Find out when Ramadan, observed by millions of Muslims who fast from dawn to dusk, will likely begin in your country.
(Aljazeera) In most Arab nations, the first day of fasting for the holy month of Ramadan, which is determined by the sighting of the new moon, is likely to be May 6 (Monday).
Saudi Arabia’s Supreme Court called on all Muslims to look for the crescent moon signalling the start of Ramadan and for those who see it with the naked eyes or through the binoculars to inform the nearest court, Saudi state news agency SPA reported.
Qatar, Indonesia, Lebanon, Syria, Egypt, Morocco, the United Arab Emirates, Bahrain and many other Muslim nations are likely to begin observing the holy month starting Monday.
In the United States and Europe, Muslim communities rely on astronomical calculations and are likely to observe Ramadan from Sunday evening, with Monday being the first day of fasting.

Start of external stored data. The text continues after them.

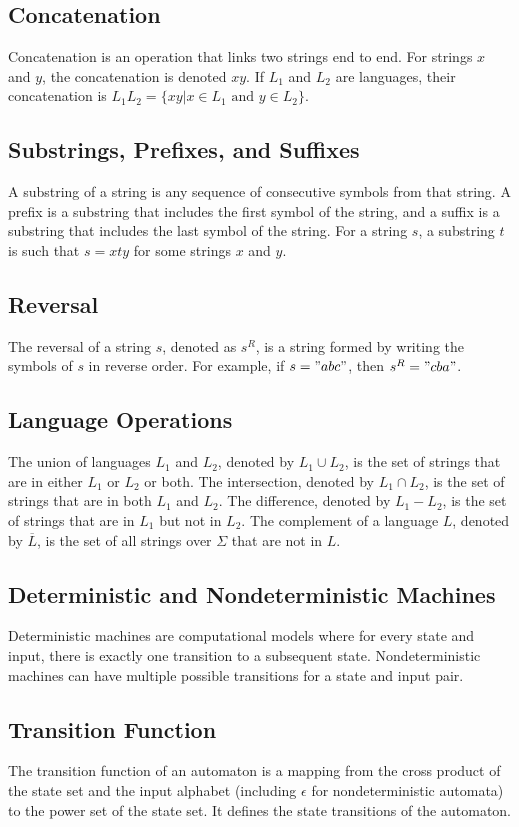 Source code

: \documentclass{article}
\begin{document}
\subsection{Concatenation}
Concatenation is an operation that links two strings end to end. For strings
$x$ and $y$, the concatenation is denoted $xy$. If $L_1$ and $L_2$ are
languages, their concatenation is $L_1L_2 = \{xy | x \in L_1 \text{ and } y \in
L_2\}$.

\subsection{Substrings, Prefixes, and Suffixes}
A substring of a string is any sequence of consecutive symbols from that
string. A prefix is a substring that includes the first symbol of the string,
and a suffix is a substring that includes the last symbol of the string. For a
string $s$, a substring $t$ is such that $s = xty$ for some strings $x$ and
$y$.

\subsection{Reversal}
The reversal of a string $s$, denoted as $s^R$, is a string formed by writing
the symbols of $s$ in reverse order. For example, if $s = "abc"$, then $s^R =
"cba"$.


\subsection{Language Operations}
The union of languages $L_1$ and $L_2$, denoted by $L_1 \cup L_2$, is the set
of strings that are in either $L_1$ or $L_2$ or both. The intersection, denoted
by $L_1 \cap L_2$, is the set of strings that are in both $L_1$ and $L_2$. The
difference, denoted by $L_1 - L_2$, is the set of strings that are in $L_1$ but
not in $L_2$. The complement of a language $L$, denoted by $\overline{L}$, is
the set of all strings over $\Sigma$ that are not in $L$.

\subsection{Deterministic and Nondeterministic Machines}
Deterministic machines are computational models where for every state and
input, there is exactly one transition to a subsequent state. Nondeterministic
machines can have multiple possible transitions for a state and input pair.

\subsection{Transition Function}
The transition function of an automaton is a mapping from the cross product of
the state set and the input alphabet (including $\epsilon$ for nondeterministic
automata) to the power set of the state set. It defines the state transitions
of the automaton.
\end{document}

Calculations by astronomers say Ramadan’s new moon will be born on May 4 at 22:47 GMT, but it might not be visible.
On Sunday evening, however, the new moon should be visible to the naked eye, making it likely that many countries will observe the first day of fasting on May 6.

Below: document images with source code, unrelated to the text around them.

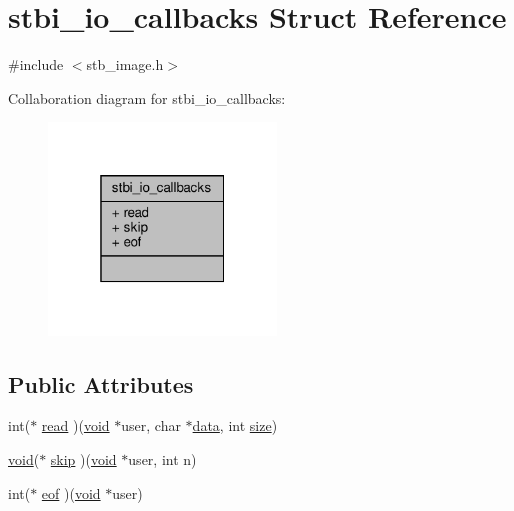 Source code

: \hypertarget{structstbi__io__callbacks}{}\section{stbi\+\_\+io\+\_\+callbacks Struct Reference}
\label{structstbi__io__callbacks}


{\ttfamily \#include $<$stb\+\_\+image.\+h$>$}



Collaboration diagram for stbi\+\_\+io\+\_\+callbacks\+:
\nopagebreak
\begin{figure}[H]
\begin{center}
\leavevmode
\includegraphics[width=172pt]{structstbi__io__callbacks__coll__graph}
\end{center}
\end{figure}
\subsection*{Public Attributes}
\begin{DoxyCompactItemize}
\item 
int($\ast$ \hyperlink{structstbi__io__callbacks_a623e46b3a2a019611601409926283a88}{read} )(\hyperlink{imgui__impl__opengl3__loader_8h_ac668e7cffd9e2e9cfee428b9b2f34fa7}{void} $\ast$user, char $\ast$\hyperlink{imgui__impl__opengl3__loader_8h_abd87654504355b4c1bb002dcb1d4d16a}{data}, int \hyperlink{imgui__impl__opengl3__loader_8h_a3d1e3edfcf61ca2d831883e1afbad89e}{size})
\item 
\hyperlink{imgui__impl__opengl3__loader_8h_ac668e7cffd9e2e9cfee428b9b2f34fa7}{void}($\ast$ \hyperlink{structstbi__io__callbacks_a257aac5480a90a6c4b8fbe86c1b01068}{skip} )(\hyperlink{imgui__impl__opengl3__loader_8h_ac668e7cffd9e2e9cfee428b9b2f34fa7}{void} $\ast$user, int n)
\item 
int($\ast$ \hyperlink{structstbi__io__callbacks_a319639db2f76e715eed7a7a974136832}{eof} )(\hyperlink{imgui__impl__opengl3__loader_8h_ac668e7cffd9e2e9cfee428b9b2f34fa7}{void} $\ast$user)
\end{DoxyCompactItemize}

The actual visibility of the crescent will depend on factors such as atmospheric conditions, cloudiness and the distance between the sun and the moon on the horizon.
Muslim lunar months last between 29 and 30 days, depending on the sighting of the new moon on the 29th night of each month. If the new moon is not visible, the month lasts 30 days.
To declare the beginning of Ramadan, Saudi Arabia and other Muslim-majority countries depend on the testimonies of local moon sighters. The Judicial High Court then decides when Ramadan begins.
Saudi Arabia’s official Umm al-Qura calendar marks the first day of Ramadan as May 6, 2019.
For Muslims, Ramadan is the month in which the first verses of the Quran, Islam’s holy book, were revealed to Prophet Muhammad more than 1,400 years ago.
During the holy month, Muslims abstain from eating, drinking, smoking and sex from dawn to sunset. The fast is intended to bring the faithful closer to God and to remind them of the sufferings of the less fortunate.
Fasting during Ramadan is one of the five pillars of Islam, along with the Muslim declaration of faith, daily prayer, charity and performing the Hajj pilgrimage to Mecca.
In Muslim-majority countries, offices are required by law to reduce working hours, and many restaurants are closed during the daylight hours.
“Ramadan Mubarak” and “Ramadan Kareem” are common greetings exchanged in this period, wishing the recipient a blessed and generous month respectively.
Last year, fasting hours across the world ranged from 10 to 21 hours.
At the end of Ramadan, Muslims celebrate the Eid al-Fitr holiday. Eid al-Fitr in Arabic means “festival of breaking the fast.”
Depending on the actual start date of Ramadan and the new moon sighting on the 29th night of Ramadan, Eid al-Fitr this year is likely to fall on June 4.